Stored data entries
== == ==
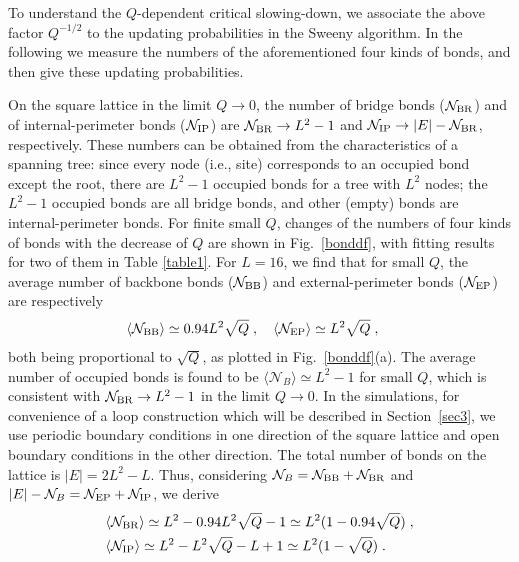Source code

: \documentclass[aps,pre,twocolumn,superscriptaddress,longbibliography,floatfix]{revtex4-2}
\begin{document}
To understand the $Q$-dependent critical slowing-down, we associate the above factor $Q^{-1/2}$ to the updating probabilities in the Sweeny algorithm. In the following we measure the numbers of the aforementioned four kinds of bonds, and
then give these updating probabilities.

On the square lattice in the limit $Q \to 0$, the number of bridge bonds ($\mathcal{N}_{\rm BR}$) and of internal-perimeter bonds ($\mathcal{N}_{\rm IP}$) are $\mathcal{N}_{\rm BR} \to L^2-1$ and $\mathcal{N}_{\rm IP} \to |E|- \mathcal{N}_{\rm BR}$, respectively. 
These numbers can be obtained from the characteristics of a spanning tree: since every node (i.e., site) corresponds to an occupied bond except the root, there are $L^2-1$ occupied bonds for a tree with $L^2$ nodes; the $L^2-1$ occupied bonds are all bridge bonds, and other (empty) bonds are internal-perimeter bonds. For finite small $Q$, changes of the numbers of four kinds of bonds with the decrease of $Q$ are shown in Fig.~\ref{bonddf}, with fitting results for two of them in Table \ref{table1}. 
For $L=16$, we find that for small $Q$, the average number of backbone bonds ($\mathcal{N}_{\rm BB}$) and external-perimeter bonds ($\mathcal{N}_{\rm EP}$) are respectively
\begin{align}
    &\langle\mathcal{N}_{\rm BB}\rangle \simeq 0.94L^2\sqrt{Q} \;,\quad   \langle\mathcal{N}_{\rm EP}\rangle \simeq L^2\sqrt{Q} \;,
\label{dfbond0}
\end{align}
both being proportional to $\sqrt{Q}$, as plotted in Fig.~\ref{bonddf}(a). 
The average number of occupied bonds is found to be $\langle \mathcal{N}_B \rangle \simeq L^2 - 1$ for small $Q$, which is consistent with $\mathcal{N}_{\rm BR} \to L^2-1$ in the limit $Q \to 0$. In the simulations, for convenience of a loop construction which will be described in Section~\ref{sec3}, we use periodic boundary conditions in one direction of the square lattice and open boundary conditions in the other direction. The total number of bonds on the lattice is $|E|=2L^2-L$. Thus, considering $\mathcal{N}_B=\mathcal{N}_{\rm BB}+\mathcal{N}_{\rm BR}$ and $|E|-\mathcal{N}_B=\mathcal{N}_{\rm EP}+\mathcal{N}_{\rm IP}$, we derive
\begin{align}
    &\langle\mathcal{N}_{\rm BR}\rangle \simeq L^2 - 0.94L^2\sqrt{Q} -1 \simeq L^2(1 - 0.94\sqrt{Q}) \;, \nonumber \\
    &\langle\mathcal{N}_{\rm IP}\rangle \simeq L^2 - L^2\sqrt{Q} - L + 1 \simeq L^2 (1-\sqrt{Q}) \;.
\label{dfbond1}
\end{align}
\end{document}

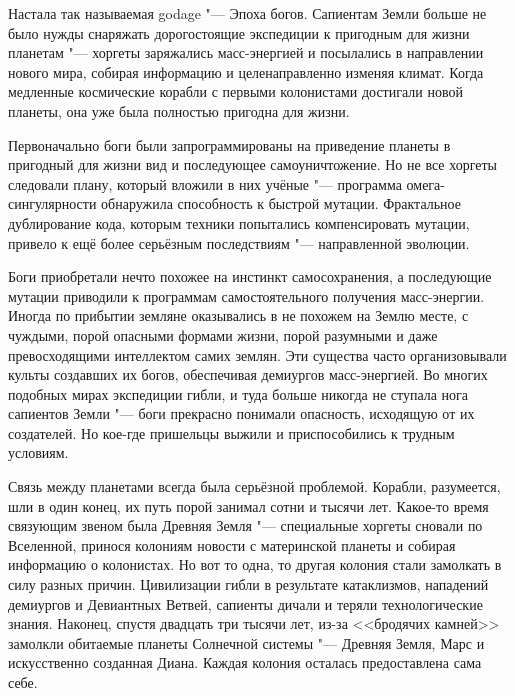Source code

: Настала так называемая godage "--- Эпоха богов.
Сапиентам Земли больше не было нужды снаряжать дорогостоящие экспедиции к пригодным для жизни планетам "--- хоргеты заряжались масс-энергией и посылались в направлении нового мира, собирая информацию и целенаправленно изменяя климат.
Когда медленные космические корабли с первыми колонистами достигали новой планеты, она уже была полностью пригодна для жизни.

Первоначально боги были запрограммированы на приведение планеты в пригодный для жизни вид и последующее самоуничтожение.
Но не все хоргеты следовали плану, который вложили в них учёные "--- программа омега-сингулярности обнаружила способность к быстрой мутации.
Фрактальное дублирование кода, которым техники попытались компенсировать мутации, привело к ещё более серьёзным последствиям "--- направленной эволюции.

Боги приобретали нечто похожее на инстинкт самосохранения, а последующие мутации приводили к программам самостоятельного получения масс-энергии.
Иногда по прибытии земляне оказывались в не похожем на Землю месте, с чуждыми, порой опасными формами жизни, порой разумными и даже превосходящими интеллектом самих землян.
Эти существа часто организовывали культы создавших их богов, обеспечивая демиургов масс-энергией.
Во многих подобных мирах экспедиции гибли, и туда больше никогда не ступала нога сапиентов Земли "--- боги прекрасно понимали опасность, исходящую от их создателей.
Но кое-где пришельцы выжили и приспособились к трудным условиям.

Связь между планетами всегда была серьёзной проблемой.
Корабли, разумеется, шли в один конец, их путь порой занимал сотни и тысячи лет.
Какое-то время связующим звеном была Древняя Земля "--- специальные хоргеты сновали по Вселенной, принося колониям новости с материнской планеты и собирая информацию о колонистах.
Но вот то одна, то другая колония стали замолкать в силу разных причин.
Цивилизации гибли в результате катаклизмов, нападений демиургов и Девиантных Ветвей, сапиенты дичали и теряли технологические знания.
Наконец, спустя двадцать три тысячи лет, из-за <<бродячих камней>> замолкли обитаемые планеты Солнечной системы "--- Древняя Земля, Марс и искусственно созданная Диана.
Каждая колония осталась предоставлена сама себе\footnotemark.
== == ==
Exercise description
Count how many lines in the entries above hold the word "numbers". Give that number by itself.

Completed task
2